Le 3 octobre 2019, le Président Paul Biya a annoncé l’arrêt des poursuites contre 333 détenus anglophones devant les tribunaux militaires et leur libération immédiate. Le lendemain, jour de la clôture du Grand dialogue national, le président camerounais a annoncé par Twitter l’arrêt des poursuites judiciaires contre « certains » responsables de l'opposition, notamment ceux du Mouvement pour le Renaissance du Cameroun (MRC), principal parti d’opposition du pays. Le 5 octobre, la présidente du tribunal militaire de Yaoundé a prononcé l'abandon des charges contre Maurice Kamto, président du MRC, et 101 autres militants et cadres de ce parti (dont Christian Ekoka, Albert Dzongang, Michèle Ndoki et Valsero). Après neuf mois de prison, ils ont retrouvé la liberté.
Maurice Kamto - candidat à l'élection présidentielle de 2018 - ainsi que plus de 200 membres et sympathisants du MRC, avaient été arrêtés entre le 26 et le 28 janvier 2019 après avoir manifesté pacifiquement dans plusieurs villes du pays contre les résultats de la présidentielle d’octobre 2018. Au moins 350 autres membres et sympathisants du MRC, dont son vice-président Mamadou Mota, avaient été arrêtés entre le 1er et le 2 juin après avoir tenté de manifester à nouveau. Le procès de Maurice Kamto et de 90 de ses partisans pour « insurrection et destruction de biens publics » avait débuté le 6 septembre. Une audience était fixée le 8 octobre devant le tribunal militaire de Yaoundé.

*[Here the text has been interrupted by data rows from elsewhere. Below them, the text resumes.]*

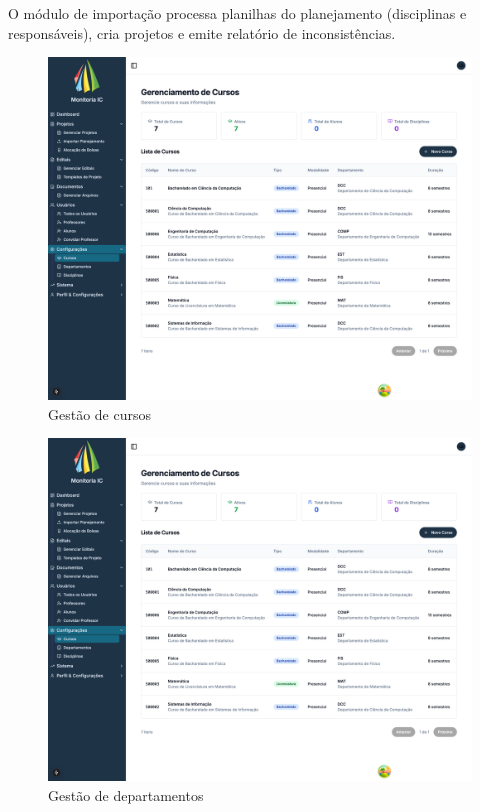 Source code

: \documentclass[portuguese]{sbc2025}%
\begin{document}
O módulo de importação processa planilhas do planejamento (disciplinas e responsáveis), cria projetos e emite relatório de inconsistências.

\begin{figure}[h!]
  \centering
  \includegraphics[width=\linewidth]{images/monitoria/admin-cursos.png}
  \caption{Gestão de cursos}
  \label{fig:admin-cursos}
\end{figure}

\begin{figure}[h!]
  \centering
  \includegraphics[width=\linewidth]{images/monitoria/admin-departamentos.png}
  \caption{Gestão de departamentos}
  \label{fig:admin-departamentos}
\end{figure}
\end{document}
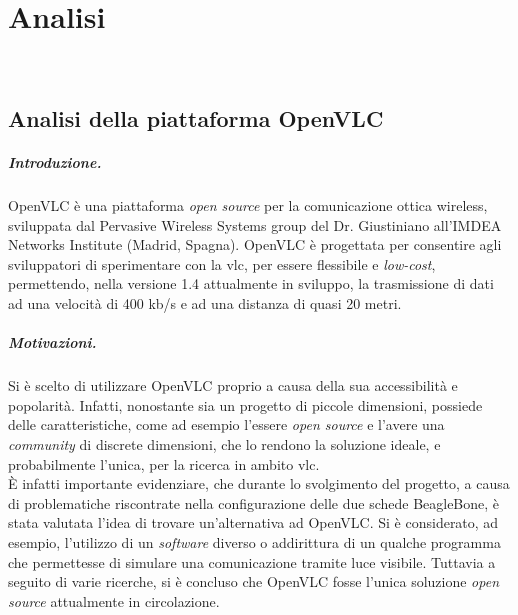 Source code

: \chapter{Analisi}
\label{cap:analisi}

\\

\section{Analisi della piattaforma OpenVLC}

\paragraph{Introduzione.}
OpenVLC è una piattaforma \textit{open source} per la comunicazione ottica wireless, sviluppata dal Pervasive Wireless Systems group del Dr. Giustiniano all'IMDEA Networks Institute (Madrid, Spagna).
OpenVLC è progettata per consentire agli sviluppatori di sperimentare con la \gls{vlc}, per essere flessibile e \textit{low-cost}, permettendo, nella versione 1.4 attualmente in sviluppo, la trasmissione di dati ad una velocità di 400 kb/s e ad una distanza di quasi 20 metri.

\paragraph{Motivazioni.}
Si è scelto di utilizzare OpenVLC proprio a causa della sua accessibilità e popolarità. Infatti, nonostante sia un progetto di piccole dimensioni, possiede delle caratteristiche, come ad esempio l'essere \textit{open source} e l'avere una \textit{community} di discrete dimensioni, che lo rendono la soluzione ideale, e probabilmente l'unica, per la ricerca in ambito \gls{vlc}.\\
È infatti importante evidenziare, che durante lo svolgimento del progetto, a causa di problematiche riscontrate nella configurazione delle due schede BeagleBone, è stata valutata l'idea di trovare un'alternativa ad OpenVLC. Si è considerato, ad esempio, l'utilizzo di un \textit{software} diverso o addirittura di un qualche programma che permettesse di simulare una comunicazione tramite luce visibile. Tuttavia a seguito di varie ricerche, si è concluso che OpenVLC fosse l'unica soluzione \textit{open source} attualmente in circolazione.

Selon le Réseau des défenseurs des droits humains en Afrique Centrale (Redhac), il y aurait encore « au moins 2 000 personnes à libérer » en lien avec la crise dans les régions du Nord-Ouest et du Sud-Ouest. Parmi ces personnes, Mancho Bibixy, l’un des principaux leaders des protestations anglophones de fin 2016, détenu à la prison de Kondengui et pour lequel le groupe de travail des Nations unies sur la détention arbitraire a pris une position publique appelant à sa libération immédiate. Plus d’une centaine de détenus anglophones encore emprisonnés n’auraient également jamais vu de juge d’instruction, tandis qu’une soixantaine seraient actuellement en cours de procès. Du côté des membres et sympathisants du MRC, 60 seraient toujours en attente de procès, notamment le vice-président, Mamadou Mota.

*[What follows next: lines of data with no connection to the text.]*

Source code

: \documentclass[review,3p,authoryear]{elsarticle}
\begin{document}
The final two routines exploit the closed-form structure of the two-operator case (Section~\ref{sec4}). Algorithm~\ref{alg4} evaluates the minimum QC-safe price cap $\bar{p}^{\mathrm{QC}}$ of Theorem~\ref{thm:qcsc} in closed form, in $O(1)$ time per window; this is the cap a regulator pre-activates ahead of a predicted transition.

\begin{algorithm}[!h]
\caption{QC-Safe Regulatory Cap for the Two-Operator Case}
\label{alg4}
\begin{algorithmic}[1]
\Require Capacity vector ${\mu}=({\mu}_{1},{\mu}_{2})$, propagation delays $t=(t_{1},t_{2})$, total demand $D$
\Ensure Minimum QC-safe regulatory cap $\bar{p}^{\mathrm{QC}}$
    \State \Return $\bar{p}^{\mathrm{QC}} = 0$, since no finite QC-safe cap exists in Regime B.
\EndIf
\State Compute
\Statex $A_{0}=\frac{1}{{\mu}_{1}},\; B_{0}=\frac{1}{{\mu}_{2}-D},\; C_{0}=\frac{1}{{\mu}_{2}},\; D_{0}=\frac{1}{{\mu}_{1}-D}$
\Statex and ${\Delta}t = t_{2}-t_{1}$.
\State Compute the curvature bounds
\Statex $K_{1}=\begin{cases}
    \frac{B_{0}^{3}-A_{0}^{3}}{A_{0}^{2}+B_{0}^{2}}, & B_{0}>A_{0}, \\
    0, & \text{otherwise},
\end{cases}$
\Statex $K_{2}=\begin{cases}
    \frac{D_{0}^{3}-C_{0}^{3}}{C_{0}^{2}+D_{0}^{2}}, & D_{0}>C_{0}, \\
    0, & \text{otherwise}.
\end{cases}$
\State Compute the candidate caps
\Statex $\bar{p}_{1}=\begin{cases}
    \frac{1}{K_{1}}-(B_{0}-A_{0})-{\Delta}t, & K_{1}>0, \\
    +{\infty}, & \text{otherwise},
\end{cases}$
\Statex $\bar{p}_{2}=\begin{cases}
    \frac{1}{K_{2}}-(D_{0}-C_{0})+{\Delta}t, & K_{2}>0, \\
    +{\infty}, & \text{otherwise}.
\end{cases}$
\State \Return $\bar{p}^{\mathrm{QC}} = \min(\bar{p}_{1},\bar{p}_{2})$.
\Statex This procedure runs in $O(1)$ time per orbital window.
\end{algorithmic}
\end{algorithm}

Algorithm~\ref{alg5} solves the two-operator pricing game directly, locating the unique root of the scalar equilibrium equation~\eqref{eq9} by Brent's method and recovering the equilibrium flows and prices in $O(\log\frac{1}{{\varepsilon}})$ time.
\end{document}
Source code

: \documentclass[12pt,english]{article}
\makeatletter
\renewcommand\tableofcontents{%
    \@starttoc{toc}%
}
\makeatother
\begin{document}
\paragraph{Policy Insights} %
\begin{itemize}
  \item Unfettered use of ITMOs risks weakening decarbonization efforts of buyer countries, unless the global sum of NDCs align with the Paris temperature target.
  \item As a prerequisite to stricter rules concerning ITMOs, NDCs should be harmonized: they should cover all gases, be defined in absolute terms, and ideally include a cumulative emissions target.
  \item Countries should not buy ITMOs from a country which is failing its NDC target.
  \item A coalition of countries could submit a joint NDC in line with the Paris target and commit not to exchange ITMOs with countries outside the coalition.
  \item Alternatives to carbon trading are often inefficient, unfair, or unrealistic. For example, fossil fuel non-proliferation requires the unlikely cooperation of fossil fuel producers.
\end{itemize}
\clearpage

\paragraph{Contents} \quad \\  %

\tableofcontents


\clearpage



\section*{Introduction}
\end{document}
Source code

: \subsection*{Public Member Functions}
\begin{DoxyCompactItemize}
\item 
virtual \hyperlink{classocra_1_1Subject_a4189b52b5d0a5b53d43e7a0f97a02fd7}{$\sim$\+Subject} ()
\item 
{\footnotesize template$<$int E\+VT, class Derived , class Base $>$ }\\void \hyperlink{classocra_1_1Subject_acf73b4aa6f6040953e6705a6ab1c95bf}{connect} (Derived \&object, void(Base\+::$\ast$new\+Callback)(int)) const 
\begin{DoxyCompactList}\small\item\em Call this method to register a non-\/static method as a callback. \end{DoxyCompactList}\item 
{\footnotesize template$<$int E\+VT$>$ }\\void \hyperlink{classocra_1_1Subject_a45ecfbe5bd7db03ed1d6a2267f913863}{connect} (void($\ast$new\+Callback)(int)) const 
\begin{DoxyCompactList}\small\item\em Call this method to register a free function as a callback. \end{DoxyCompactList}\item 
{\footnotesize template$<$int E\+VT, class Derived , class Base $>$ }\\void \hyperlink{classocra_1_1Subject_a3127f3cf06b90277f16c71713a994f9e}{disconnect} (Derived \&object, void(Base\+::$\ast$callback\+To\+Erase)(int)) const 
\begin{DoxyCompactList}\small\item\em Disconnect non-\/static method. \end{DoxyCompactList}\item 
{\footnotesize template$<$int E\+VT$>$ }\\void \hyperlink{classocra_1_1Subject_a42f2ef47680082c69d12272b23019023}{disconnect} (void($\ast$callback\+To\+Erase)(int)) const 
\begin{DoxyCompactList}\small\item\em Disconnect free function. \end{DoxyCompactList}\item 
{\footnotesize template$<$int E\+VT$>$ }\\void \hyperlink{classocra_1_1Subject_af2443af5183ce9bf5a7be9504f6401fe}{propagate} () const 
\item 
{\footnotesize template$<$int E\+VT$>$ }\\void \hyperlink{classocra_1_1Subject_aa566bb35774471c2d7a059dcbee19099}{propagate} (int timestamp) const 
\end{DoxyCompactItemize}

Au Cameroun, il est fréquent que les personnes soupçonnées d’être opposées au gouvernement en place soient arrêtées sur la base de fausses accusations liées à la sécurité nationale et au terrorisme. Maurice Kamto et ses partisans n'auraient jamais dû être arrêtés ni poursuivis en justice pour le simple fait d’avoir organisé des manifestations pacifiques. Le régime les a mis en prison afin de pouvoir mieux les contrôler et les faire taire momentanément. Ils n’ont été libérés qu’à la suite de fortes pressions internationales. Ces libérations ont été justifiées au Cameroun par la volonté du Chef de l’Etat de promouvoir un climat de paix, de fraternité et de concorde. Elles sont survenues après le grand dialogue national laissant penser que le régime ne souhaitait pas voir Maurice Kamto participer à cet événement qui avait pourtant comme objectif de trouver collectivement des solutions à la crise majeure que connaissent les régions anglophones du Cameroun.

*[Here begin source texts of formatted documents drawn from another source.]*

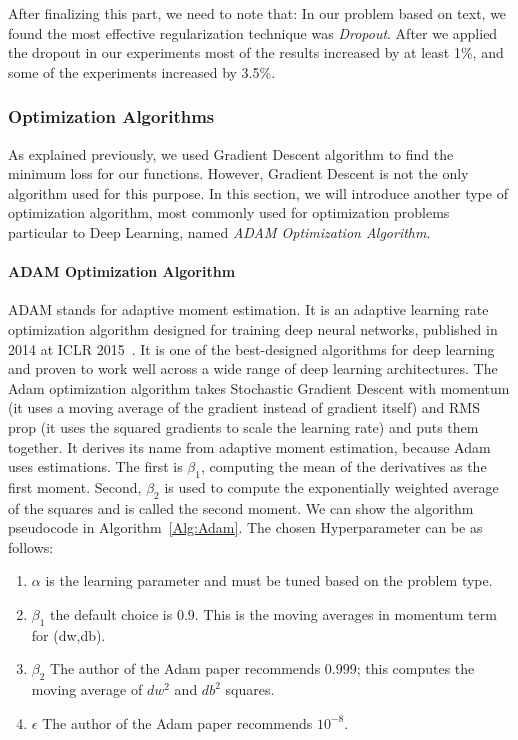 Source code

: After finalizing this part, we need to note that: In our problem based on text, we found the most effective regularization technique was \textit{Dropout}. After we applied the dropout in our experiments most of the results increased by at least 1\%, and some of the experiments increased by 3.5\%.

\subsubsection{Optimization Algorithms}
As explained previously, we used Gradient Descent algorithm to find the minimum loss for our functions. However, Gradient Descent is not the only algorithm used for this purpose. In this section, we will introduce another type of optimization algorithm, most commonly used for optimization problems particular to Deep Learning, named \textit{ADAM Optimization Algorithm}.

\paragraph{ADAM Optimization Algorithm}
ADAM stands for adaptive moment estimation. It is an adaptive learning rate optimization algorithm designed for training deep neural networks, published in 2014 at ICLR 2015~\cite{Adam_2014}. It is one of the best-designed algorithms for deep learning and proven to work well across a wide range of deep learning architectures. The Adam optimization algorithm takes Stochastic Gradient Descent with momentum (it uses a moving average of the gradient instead of gradient itself) and RMS prop (it uses the squared gradients to scale the learning rate) and puts them together. It derives its name from adaptive moment estimation, because Adam uses estimations. The first is $\beta_1$, computing the mean of the derivatives as the first moment. Second, $\beta_2$ is used to compute the exponentially weighted average of the squares and is called the second moment. We can show the algorithm pseudocode in Algorithm~\ref{Alg:Adam}. The chosen Hyperparameter can be as follows:

\begin{enumerate}
\item $\alpha$ is the learning parameter and must be tuned based on the problem type.
\item $\beta_1$ the default choice is 0.9. This is the moving averages in momentum term for (dw,db).
\item $\beta_2$ The author of the Adam paper recommends $0.999$; this computes the moving average of $dw^2$ and $db^2$ squares.
\item $\epsilon$ The author of the Adam paper recommends $10^{-8}$.
\end{enumerate}%

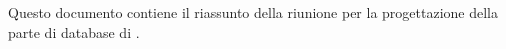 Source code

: Questo documento contiene il riassunto della riunione per la progettazione della parte di database di \progetto.

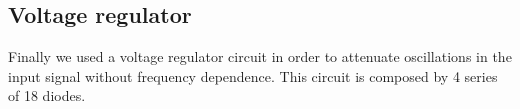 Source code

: \subsection{Voltage regulator}
Finally we used a voltage regulator circuit in order to attenuate oscillations in the input signal without frequency dependence. This circuit is composed by 4 series of 18 diodes. 
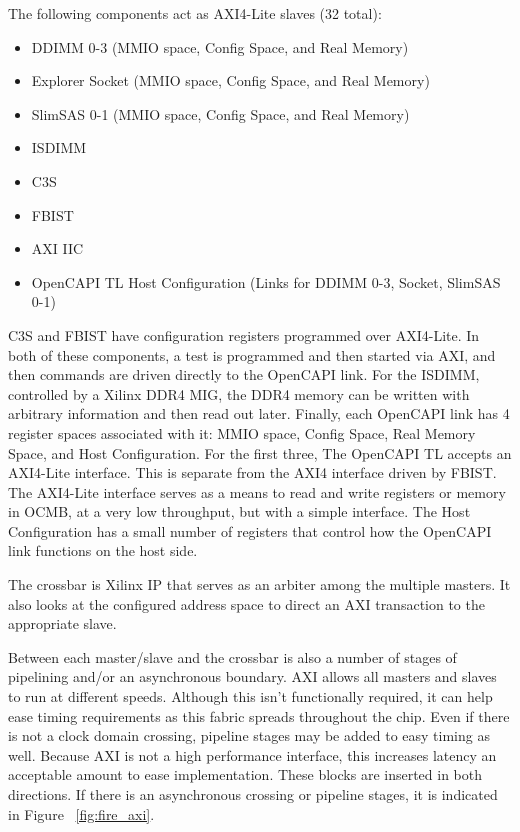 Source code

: The following components act as AXI4-Lite slaves (32 total):
\begin{itemize}
  \item DDIMM 0-3 (MMIO space, Config Space, and Real Memory)
  \item Explorer Socket (MMIO space, Config Space, and Real Memory)
  \item SlimSAS 0-1 (MMIO space, Config Space, and Real Memory)
  \item ISDIMM
  \item C3S
  \item FBIST
  \item AXI IIC
  \item OpenCAPI TL Host Configuration (Links for DDIMM 0-3, Socket, SlimSAS 0-1)
\end{itemize}
C3S and FBIST have configuration registers programmed over
AXI4-Lite. In both of these components, a test is programmed and then
started via AXI, and then commands are driven directly to the OpenCAPI
link. For the ISDIMM, controlled by a Xilinx DDR4 MIG, the DDR4 memory
can be written with arbitrary information and then read out
later. Finally, each OpenCAPI link has 4 register spaces associated
with it: MMIO space, Config Space, Real Memory Space, and Host
Configuration. For the first three, The OpenCAPI TL accepts an
AXI4-Lite interface. This is separate from the AXI4 interface driven
by FBIST. The AXI4-Lite interface serves as a means to read and write
registers or memory in OCMB, at a very low throughput, but with a
simple interface. The Host Configuration has a small number of
registers that control how the OpenCAPI link functions on the host
side.

The crossbar is Xilinx IP that serves as an arbiter among the multiple
masters. It also looks at the configured address space to direct an
AXI transaction to the appropriate slave.

Between each master/slave and the crossbar is also a number of stages
of pipelining and/or an asynchronous boundary. AXI allows all masters
and slaves to run at different speeds. Although this isn't
functionally required, it can help ease timing requirements as this
fabric spreads throughout the chip. Even if there is not a clock
domain crossing, pipeline stages may be added to easy timing as
well. Because AXI is not a high performance interface, this increases
latency an acceptable amount to ease implementation. These blocks are
inserted in both directions. If there is an asynchronous crossing or
pipeline stages, it is indicated in Figure ~\ref{fig:fire_axi}.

Aujourd’hui, une épée de Damoclès pèse au-dessus de la tête du principal opposant et de ses partisans. Dans une interview accordée le 6 octobre à Radio France internationale (RFI), le ministre camerounais de la Communication a averti que les personnes libérées doivent « se remettre sur le droit chemin, et faire de la politique dans le cadre des lois et règlements de la République » avant d’ajouter « ils doivent cesser de mener des actions insurrectionnelles ici et là, et cesser de contester les choses incontestables ».